Internet, land lines and mobile phones have been sabotaged

Apr 10, 2009 12:11 GMT  ·  By

Tens of thousands of AT&T, Sprint, Verizon and Comcast customers located in the southern San Francisco Bay Area lost Internet access and phone service yesterday for a significant period of time. The outage was the result of vandals cutting fiber-optic cables at four different underground access points.

According to the San Francisco Chronicle, the sabotage took place under the cover of night and started at 1:30 a.m. on Thursday, when someone severed four cables belonging to AT&T in an underground vault in south San Jose. Two other lines were similarly severed in a different vault a bit later.

Four more cables belonging to AT&T and Sprint were cut at two locations in San Carlos. The underground access points were protected by heavy metal covers and the cables were very thick and well shielded. The work to splice the total 500 compromised fiber-optic strands back together took hours.

The effects of this significant outage are still being assessed, but losses are expected to be significant, not to mention that people's lives were put at risk. Police officers started heavily patrolling the streets during the incident, trying to act as a link between citizens and the emergency services, which they were no longer able to contact.

Businesses could not perform transactions, send e-mails, or access other services either. Many ATMs were out of order and hospitals could not depend on electronic medical records, causing some operations to be postponed. In all, residents, institutions and companies in three counties, Santa Clara, Santa Cruz and San Benito, were affected.

The San Jose and San Carlos Police Depatments are collaborating in the investigation and the FBI is also assisting. "I pity the individuals who have done this," San Jose Police Chief Rob Davis commented for the San Francisco Chronicle. "They didn't have concern for anyone. We will find who did it," FBI spokesman Chris Carroll stressed.
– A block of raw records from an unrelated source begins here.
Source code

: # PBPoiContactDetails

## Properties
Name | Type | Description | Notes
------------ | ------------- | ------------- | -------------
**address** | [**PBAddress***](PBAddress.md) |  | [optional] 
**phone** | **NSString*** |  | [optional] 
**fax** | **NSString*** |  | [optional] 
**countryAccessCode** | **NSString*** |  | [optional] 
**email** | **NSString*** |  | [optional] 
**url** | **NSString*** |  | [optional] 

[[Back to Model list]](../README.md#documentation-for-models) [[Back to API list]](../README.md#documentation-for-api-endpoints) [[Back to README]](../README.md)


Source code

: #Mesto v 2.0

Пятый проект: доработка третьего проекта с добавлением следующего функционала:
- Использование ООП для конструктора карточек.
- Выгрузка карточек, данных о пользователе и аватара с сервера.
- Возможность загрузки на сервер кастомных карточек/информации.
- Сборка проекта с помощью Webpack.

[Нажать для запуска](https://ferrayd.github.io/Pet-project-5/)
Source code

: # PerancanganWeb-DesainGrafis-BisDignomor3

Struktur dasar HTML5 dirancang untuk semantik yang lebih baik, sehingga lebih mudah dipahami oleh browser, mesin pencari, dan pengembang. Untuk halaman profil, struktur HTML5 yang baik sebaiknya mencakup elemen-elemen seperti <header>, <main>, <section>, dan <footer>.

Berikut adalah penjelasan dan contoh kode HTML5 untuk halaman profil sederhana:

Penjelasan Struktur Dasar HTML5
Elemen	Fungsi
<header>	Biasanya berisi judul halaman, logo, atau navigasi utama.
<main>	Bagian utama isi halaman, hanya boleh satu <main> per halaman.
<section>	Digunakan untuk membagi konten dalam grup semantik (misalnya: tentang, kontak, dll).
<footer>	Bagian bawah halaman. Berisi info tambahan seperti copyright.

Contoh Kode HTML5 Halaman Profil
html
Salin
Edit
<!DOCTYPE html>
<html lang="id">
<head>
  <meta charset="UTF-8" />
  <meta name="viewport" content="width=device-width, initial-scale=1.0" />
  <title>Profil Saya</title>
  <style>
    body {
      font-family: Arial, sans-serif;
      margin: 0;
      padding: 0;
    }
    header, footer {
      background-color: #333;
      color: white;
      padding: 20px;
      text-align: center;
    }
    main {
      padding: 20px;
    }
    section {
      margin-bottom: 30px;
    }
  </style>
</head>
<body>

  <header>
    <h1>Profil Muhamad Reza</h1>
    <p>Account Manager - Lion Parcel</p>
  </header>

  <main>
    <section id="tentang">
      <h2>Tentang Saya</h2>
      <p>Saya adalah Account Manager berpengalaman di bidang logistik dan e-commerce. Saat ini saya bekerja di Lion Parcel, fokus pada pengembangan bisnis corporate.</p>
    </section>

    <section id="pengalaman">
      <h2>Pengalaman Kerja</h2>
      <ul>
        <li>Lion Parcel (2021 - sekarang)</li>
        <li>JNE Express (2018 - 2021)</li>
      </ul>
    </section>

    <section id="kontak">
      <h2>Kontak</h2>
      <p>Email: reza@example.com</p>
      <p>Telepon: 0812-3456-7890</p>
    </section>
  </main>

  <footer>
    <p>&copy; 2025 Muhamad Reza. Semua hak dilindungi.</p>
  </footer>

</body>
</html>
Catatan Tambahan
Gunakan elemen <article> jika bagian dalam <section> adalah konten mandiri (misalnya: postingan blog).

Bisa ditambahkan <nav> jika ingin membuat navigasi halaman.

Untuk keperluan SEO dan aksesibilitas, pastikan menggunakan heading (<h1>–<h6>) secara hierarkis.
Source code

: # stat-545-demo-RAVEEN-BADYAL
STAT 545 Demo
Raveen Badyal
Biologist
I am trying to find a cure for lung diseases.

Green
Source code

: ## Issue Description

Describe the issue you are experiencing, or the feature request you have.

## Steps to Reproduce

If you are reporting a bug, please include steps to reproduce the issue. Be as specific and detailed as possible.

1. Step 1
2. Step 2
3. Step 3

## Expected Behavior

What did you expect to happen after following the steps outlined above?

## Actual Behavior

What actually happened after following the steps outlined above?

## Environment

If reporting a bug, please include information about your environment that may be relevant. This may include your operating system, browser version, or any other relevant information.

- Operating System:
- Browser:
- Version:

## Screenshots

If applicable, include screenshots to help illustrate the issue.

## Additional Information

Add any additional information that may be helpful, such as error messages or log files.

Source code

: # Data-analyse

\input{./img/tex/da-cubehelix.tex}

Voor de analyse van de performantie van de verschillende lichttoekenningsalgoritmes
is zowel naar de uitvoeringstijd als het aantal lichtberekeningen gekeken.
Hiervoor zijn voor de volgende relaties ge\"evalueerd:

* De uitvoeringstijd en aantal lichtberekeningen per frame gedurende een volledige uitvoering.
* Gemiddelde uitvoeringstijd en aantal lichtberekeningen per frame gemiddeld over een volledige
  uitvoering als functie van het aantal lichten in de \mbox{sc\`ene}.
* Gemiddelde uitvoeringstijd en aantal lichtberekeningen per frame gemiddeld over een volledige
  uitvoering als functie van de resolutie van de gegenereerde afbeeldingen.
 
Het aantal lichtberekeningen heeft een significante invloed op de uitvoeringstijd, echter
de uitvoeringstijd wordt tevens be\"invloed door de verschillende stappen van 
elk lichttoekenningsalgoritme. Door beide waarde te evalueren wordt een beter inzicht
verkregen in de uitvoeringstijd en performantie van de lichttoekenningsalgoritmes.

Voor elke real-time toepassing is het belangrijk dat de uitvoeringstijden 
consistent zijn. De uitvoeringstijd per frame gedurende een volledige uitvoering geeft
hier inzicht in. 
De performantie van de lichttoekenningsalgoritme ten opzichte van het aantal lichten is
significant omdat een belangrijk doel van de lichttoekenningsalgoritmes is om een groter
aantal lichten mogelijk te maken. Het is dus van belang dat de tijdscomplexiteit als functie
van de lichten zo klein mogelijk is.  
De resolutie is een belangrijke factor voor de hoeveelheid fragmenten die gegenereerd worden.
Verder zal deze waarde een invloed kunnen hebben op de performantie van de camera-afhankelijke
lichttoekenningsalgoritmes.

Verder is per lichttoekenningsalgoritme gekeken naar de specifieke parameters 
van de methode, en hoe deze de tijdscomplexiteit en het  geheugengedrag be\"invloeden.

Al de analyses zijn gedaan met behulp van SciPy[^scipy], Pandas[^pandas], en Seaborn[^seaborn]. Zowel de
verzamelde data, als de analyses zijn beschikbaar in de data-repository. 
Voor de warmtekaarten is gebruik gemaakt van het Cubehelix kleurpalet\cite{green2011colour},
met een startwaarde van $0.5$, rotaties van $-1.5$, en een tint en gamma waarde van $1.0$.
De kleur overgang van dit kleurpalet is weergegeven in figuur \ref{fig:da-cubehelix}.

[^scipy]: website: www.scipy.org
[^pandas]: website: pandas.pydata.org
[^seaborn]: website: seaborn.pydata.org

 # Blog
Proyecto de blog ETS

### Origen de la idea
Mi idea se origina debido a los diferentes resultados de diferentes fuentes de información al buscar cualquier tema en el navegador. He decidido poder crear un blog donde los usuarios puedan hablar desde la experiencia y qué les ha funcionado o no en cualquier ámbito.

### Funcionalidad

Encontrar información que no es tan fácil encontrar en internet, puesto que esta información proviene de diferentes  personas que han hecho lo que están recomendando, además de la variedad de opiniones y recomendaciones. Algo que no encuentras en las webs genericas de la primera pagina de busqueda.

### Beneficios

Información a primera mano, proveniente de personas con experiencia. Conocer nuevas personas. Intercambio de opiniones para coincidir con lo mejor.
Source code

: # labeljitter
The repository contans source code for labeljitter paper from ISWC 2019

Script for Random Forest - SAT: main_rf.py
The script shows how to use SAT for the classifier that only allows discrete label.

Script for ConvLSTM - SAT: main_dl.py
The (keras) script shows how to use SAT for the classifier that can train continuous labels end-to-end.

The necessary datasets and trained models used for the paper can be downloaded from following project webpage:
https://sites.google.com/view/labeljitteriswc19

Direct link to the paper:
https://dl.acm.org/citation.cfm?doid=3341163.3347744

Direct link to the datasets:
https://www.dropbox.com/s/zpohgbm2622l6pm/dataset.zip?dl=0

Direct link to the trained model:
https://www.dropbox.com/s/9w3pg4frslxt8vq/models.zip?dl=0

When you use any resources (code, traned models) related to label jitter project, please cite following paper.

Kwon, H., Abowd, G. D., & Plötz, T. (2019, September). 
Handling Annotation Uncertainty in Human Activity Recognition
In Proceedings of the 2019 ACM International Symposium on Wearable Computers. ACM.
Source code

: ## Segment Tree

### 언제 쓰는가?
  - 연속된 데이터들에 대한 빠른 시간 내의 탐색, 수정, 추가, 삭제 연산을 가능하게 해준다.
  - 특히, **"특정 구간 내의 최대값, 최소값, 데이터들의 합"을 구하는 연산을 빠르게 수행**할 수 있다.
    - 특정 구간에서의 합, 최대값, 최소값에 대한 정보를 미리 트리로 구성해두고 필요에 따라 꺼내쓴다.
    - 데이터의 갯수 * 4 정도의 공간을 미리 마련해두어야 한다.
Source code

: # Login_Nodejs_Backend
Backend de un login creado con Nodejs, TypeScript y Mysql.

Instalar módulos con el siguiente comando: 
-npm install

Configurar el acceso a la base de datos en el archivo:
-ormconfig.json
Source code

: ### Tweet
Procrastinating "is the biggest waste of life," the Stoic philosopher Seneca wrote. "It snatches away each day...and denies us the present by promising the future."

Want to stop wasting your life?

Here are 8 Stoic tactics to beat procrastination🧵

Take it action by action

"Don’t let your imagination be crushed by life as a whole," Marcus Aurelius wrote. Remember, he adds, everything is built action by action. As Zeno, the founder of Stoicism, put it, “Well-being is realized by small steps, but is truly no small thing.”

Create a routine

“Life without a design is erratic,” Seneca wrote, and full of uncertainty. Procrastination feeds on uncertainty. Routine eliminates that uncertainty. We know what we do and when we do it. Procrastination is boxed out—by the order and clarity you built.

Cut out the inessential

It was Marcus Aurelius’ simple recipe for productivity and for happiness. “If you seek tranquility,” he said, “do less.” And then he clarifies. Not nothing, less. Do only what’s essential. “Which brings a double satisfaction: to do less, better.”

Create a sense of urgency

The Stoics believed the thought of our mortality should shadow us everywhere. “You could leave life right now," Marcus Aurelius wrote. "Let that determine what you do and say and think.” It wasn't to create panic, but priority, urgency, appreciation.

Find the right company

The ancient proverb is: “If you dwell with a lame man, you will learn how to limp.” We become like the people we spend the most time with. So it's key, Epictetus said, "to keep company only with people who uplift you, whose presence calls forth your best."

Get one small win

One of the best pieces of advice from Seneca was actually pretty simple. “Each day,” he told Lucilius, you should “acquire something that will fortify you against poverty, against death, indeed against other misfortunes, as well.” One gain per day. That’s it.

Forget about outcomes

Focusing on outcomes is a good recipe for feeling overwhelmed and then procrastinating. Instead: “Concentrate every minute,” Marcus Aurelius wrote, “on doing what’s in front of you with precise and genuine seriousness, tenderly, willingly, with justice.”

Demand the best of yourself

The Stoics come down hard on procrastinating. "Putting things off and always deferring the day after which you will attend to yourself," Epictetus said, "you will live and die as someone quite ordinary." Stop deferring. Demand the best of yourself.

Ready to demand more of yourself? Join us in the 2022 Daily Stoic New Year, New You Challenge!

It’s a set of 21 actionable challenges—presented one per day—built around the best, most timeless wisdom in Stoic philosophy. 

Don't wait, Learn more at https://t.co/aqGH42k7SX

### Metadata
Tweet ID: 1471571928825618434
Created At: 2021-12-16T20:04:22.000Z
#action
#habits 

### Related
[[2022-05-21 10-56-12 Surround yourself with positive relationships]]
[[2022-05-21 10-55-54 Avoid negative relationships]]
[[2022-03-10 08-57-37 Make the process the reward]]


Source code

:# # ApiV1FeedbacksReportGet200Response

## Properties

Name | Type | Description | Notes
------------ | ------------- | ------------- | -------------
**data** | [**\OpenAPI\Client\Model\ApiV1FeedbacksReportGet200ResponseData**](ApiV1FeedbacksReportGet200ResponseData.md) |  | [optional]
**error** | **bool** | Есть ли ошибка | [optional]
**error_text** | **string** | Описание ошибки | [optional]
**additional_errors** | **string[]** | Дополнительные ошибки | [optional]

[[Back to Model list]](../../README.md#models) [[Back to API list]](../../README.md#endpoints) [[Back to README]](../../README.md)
Meanwhile, AT&T is offering a $100,000 reward for information that leads to the arrest of the vandals. "Following the terrorist attacks of Sept. 11, 2001, AT&T's networks were declared National Critical Infrastructures in recognition of their importance to the nation's security. Anyone who tampers with, destroys or disrupts the company's network or its components is in violation of federal and state laws and AT&T will assist with any prosecution to the fullest extent of the law," a statement from the company reads.